The task: Go through the listing below and show each line that has the word "snapshot".

++++++

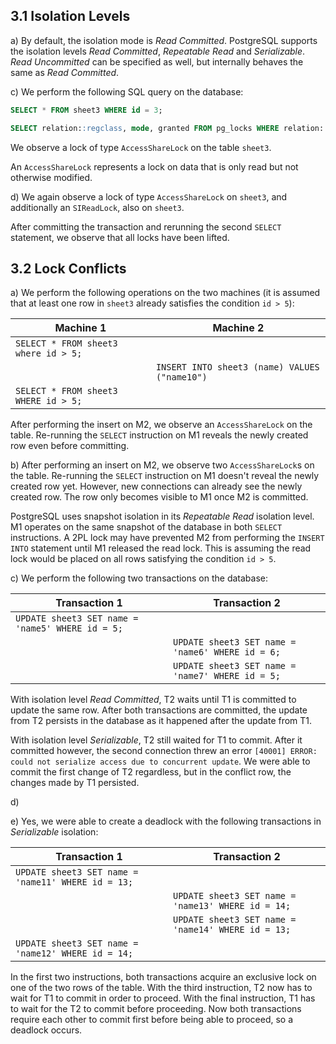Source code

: ## 3.1 Isolation Levels

a) By default, the isolation mode is *Read Committed*.
PostgreSQL supports the isolation levels *Read Committed*,
*Repeatable Read* and *Serializable*. *Read Uncommitted* can
be specified as well, but internally behaves the same as
*Read Committed*.

c) We perform the following SQL query on the database:

```sql
SELECT * FROM sheet3 WHERE id = 3;

SELECT relation::regclass, mode, granted FROM pg_locks WHERE relation::regclass = 'sheet3'::regclass
```

We observe a lock of type `AccessShareLock`
on the table `sheet3`.

An `AccessShareLock` represents a lock on data that is only read
but not otherwise modified.

d) We again observe a lock of type `AccessShareLock`
on `sheet3`, and additionally an `SIReadLock`, also on `sheet3`.

After committing the transaction and rerunning the second
`SELECT` statement, we observe that all locks have been lifted.

## 3.2 Lock Conflicts

a) We perform the following operations on the two machines (it is assumed that
at least one row in `sheet3` already satisfies the condition `id > 5`):

| Machine 1 | Machine 2 |
|-----------|-----------|
| `SELECT * FROM sheet3 where id > 5;` | |
| | `INSERT INTO sheet3 (name) VALUES ("name10")` |
| `SELECT * FROM sheet3 WHERE id > 5;` | |

After performing the insert on M2, we observe
an `AccessShareLock` on the table. Re-running
the `SELECT` instruction on M1 reveals
the newly created row even before committing.

b) After performing an insert on M2,
we observe two `AccessShareLock`s on the table. Re-running
the `SELECT` instruction on M1 doesn't reveal
the newly created row yet. However, new connections can already
see the newly created row. The row only becomes visible
to M1 once M2 is committed.

PostgreSQL uses snapshot isolation in its *Repeatable Read* isolation level.
M1 operates on the same snapshot of the database in both `SELECT` instructions.
A 2PL lock may have prevented M2 from performing the `INSERT INTO` statement
until M1 released the read lock. This is assuming the read lock would be placed
on all rows satisfying the condition `id > 5`.

c) We perform the following two transactions on the database:

| Transaction 1 | Transaction 2 |
|---------------|---------------|
| `UPDATE sheet3 SET name = 'name5' WHERE id = 5;`|  |
| | `UPDATE sheet3 SET name = 'name6' WHERE id = 6;` |
| | `UPDATE sheet3 SET name = 'name7' WHERE id = 5;` |

With isolation level *Read Committed*, T2
waits until T1 is committed to update the same row.
After both transactions are committed, the update from T2
persists in the database as it happened after the update from T1.

With isolation level *Serializable*, T2 still waited
for T1 to commit. After it committed however, the second connection threw
an error `[40001] ERROR: could not serialize access due to concurrent update`.
We were able to commit the first change of T2 regardless,
but in the conflict row, the changes made by T1 persisted.

d)

e) Yes, we were able to create a deadlock with the following
transactions in *Serializable* isolation:

| Transaction 1 | Transaction 2 |
|---------------|---------------|
| `UPDATE sheet3 SET name = 'name11' WHERE id = 13;`|  |
| | `UPDATE sheet3 SET name = 'name13' WHERE id = 14;` |
| | `UPDATE sheet3 SET name = 'name14' WHERE id = 13;` |
| `UPDATE sheet3 SET name = 'name12' WHERE id = 14;` | |

In the first two instructions, both transactions acquire
an exclusive lock on one of the two rows of the table. With
the third instruction, T2 now has to wait
for T1 to commit in order to proceed. With
the final instruction, T1 has to wait for
the T2 to commit before proceeding. Now both
transactions require each other to commit first before being 
able to proceed, so a deadlock occurs.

++++++

Output for this task:
PostgreSQL uses snapshot isolation in its *Repeatable Read* isolation level.
M1 operates on the same snapshot of the database in both `SELECT` instructions.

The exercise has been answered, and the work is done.